A danger lies in the fact that the state is going to have to start performing the acts of conservative discrimination that historically were performed via cultural capital and softer forms of power. An example of how deranged this can look lies in Nick Timothy’s suggestion that work visas only be granted to foreign students of Oxbridge and Russell Group universities: the dull snobbery of a General Melchett-type, with scant understanding of the modern world, risks being translated into government policy. Equally, where the state starts to intervene in ways that are culturally or nationally biased, policy-makers will find that snobbery or chippiness work perfectly well when vocalised in the pubs of Dorset, the op-ed pages of the Daily Mail or the working men’s clubs of Scarborough, but start to feel far more troubling when converted into the heavy-handed, printed word of the statute book.
It sounds as if the ‘protective state’ is ready to discriminate, and won’t be ashamed to admit it. It will discriminate regarding good and bad economic activity; it will discriminate between good and bad migrants; it will discriminate between good and bad ways of life. May is not afraid of trying to sort the wheat from the chaff. This may be why grammar schools symbolise something important for her, regardless of the evidence pitted against them. In that respect alone, there is continuity with neoliberalism, which sought to divide ‘winners’ from ‘losers’ in a range of different tests and competitive arenas.
The key difference from neoliberalism is that the latter uses rivalry itself to identify the worthy. The neoliberal state offers no view on what a good company or school or artist looks like. Instead, it uses rankings, contests and markets in order to discover what rises to the top.

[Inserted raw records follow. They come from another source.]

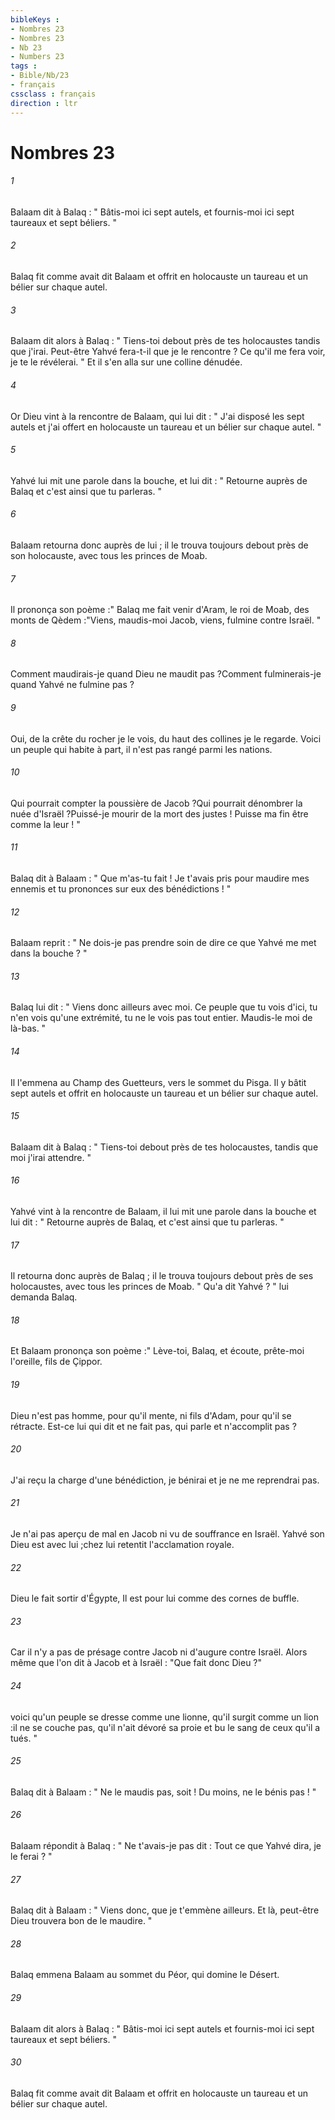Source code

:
 ```yaml
---
bibleKeys : 
- Nombres 23
- Nombres 23
- Nb 23
- Numbers 23
tags : 
- Bible/Nb/23
- français
cssclass : français
direction : ltr
---
```


# Nombres 23

###### 1
Balaam dit à Balaq : " Bâtis-moi ici sept autels, et fournis-moi ici sept taureaux et sept béliers. " 
###### 2
Balaq fit comme avait dit Balaam et offrit en holocauste un taureau et un bélier sur chaque autel. 
###### 3
Balaam dit alors à Balaq : " Tiens-toi debout près de tes holocaustes tandis que j'irai. Peut-être Yahvé fera-t-il que je le rencontre ? Ce qu'il me fera voir, je te le révélerai. " Et il s'en alla sur une colline dénudée. 
###### 4
Or Dieu vint à la rencontre de Balaam, qui lui dit : " J'ai disposé les sept autels et j'ai offert en holocauste un taureau et un bélier sur chaque autel. " 
###### 5
Yahvé lui mit une parole dans la bouche, et lui dit : " Retourne auprès de Balaq et c'est ainsi que tu parleras. " 
###### 6
Balaam retourna donc auprès de lui ; il le trouva toujours debout près de son holocauste, avec tous les princes de Moab. 
###### 7
Il prononça son poème :" Balaq me fait venir d'Aram, le roi de Moab, des monts de Qèdem :"Viens, maudis-moi Jacob, viens, fulmine contre Israël. "
###### 8
Comment maudirais-je quand Dieu ne maudit pas ?Comment fulminerais-je quand Yahvé ne fulmine pas ?
###### 9
Oui, de la crête du rocher je le vois, du haut des collines je le regarde. Voici un peuple qui habite à part, il n'est pas rangé parmi les nations. 
###### 10
Qui pourrait compter la poussière de Jacob ?Qui pourrait dénombrer la nuée d'Israël ?Puissé-je mourir de la mort des justes ! Puisse ma fin être comme la leur ! "
###### 11
Balaq dit à Balaam : " Que m'as-tu fait ! Je t'avais pris pour maudire mes ennemis et tu prononces sur eux des bénédictions ! " 
###### 12
Balaam reprit : " Ne dois-je pas prendre soin de dire ce que Yahvé me met dans la bouche ? " 
###### 13
Balaq lui dit : " Viens donc ailleurs avec moi. Ce peuple que tu vois d'ici, tu n'en vois qu'une extrémité, tu ne le vois pas tout entier. Maudis-le moi de là-bas. " 
###### 14
Il l'emmena au Champ des Guetteurs, vers le sommet du Pisga. Il y bâtit sept autels et offrit en holocauste un taureau et un bélier sur chaque autel. 
###### 15
Balaam dit à Balaq : " Tiens-toi debout près de tes holocaustes, tandis que moi j'irai attendre. " 
###### 16
Yahvé vint à la rencontre de Balaam, il lui mit une parole dans la bouche et lui dit : " Retourne auprès de Balaq, et c'est ainsi que tu parleras. " 
###### 17
Il retourna donc auprès de Balaq ; il le trouva toujours debout près de ses holocaustes, avec tous les princes de Moab. " Qu'a dit Yahvé ? " lui demanda Balaq. 
###### 18
Et Balaam prononça son poème :" Lève-toi, Balaq, et écoute, prête-moi l'oreille, fils de Çippor. 
###### 19
Dieu n'est pas homme, pour qu'il mente, ni fils d'Adam, pour qu'il se rétracte. Est-ce lui qui dit et ne fait pas, qui parle et n'accomplit pas ?
###### 20
J'ai reçu la charge d'une bénédiction, je bénirai et je ne me reprendrai pas. 
###### 21
Je n'ai pas aperçu de mal en Jacob ni vu de souffrance en Israël. Yahvé son Dieu est avec lui ;chez lui retentit l'acclamation royale. 
###### 22
Dieu le fait sortir d'Égypte, Il est pour lui comme des cornes de buffle. 
###### 23
Car il n'y a pas de présage contre Jacob ni d'augure contre Israël. Alors même que l'on dit à Jacob et à Israël : "Que fait donc Dieu ?"
###### 24
voici qu'un peuple se dresse comme une lionne, qu'il surgit comme un lion :il ne se couche pas, qu'il n'ait dévoré sa proie et bu le sang de ceux qu'il a tués. "
###### 25
Balaq dit à Balaam : " Ne le maudis pas, soit ! Du moins, ne le bénis pas ! " 
###### 26
Balaam répondit à Balaq : " Ne t'avais-je pas dit : Tout ce que Yahvé dira, je le ferai ? "
###### 27
Balaq dit à Balaam : " Viens donc, que je t'emmène ailleurs. Et là, peut-être Dieu trouvera bon de le maudire. " 
###### 28
Balaq emmena Balaam au sommet du Péor, qui domine le Désert. 
###### 29
Balaam dit alors à Balaq : " Bâtis-moi ici sept autels et fournis-moi ici sept taureaux et sept béliers. " 
###### 30
Balaq fit comme avait dit Balaam et offrit en holocauste un taureau et un bélier sur chaque autel.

The question that any neoliberal or liberal might now want to ask is this: on what basis do you distinguish the worthy from the unworthy, Theresa May? Are we now simply to be driven by the contingency of biography, where Timothy is fuelled by the anger he felt as a lower middle class boy in the early 1990s, or May is guided by the example of her Anglo-Catholic clergyman father? Is the fact that liberals haven’t experienced being the victim of regular petty crime or a failing school now going to be the main basis for ignoring them?
Politicians have always used cultural tropes in order to build popularity and even hegemony. Thatcher spoke a nationalist, militarist language, while doing considerable harm to many institutions and traditions of Britain. Blair had his football, coffee mug and badly-fitting jeans. Conservatives have often struggled to find a coherent post-Blair cultural scheme, alternating between fake displays of liberalism (Cameron’s huskies) and the embarassing reality of their party base. Right now, however, it seems as if the small symbols are no longer merely semiotic in nature. Matters of nationality and cultural tradition no longer seem like window-dressing: once the state is offering to look after some of us, but not all of us, how one looks, talks, behaves and learns might come to be the most important political issue of all.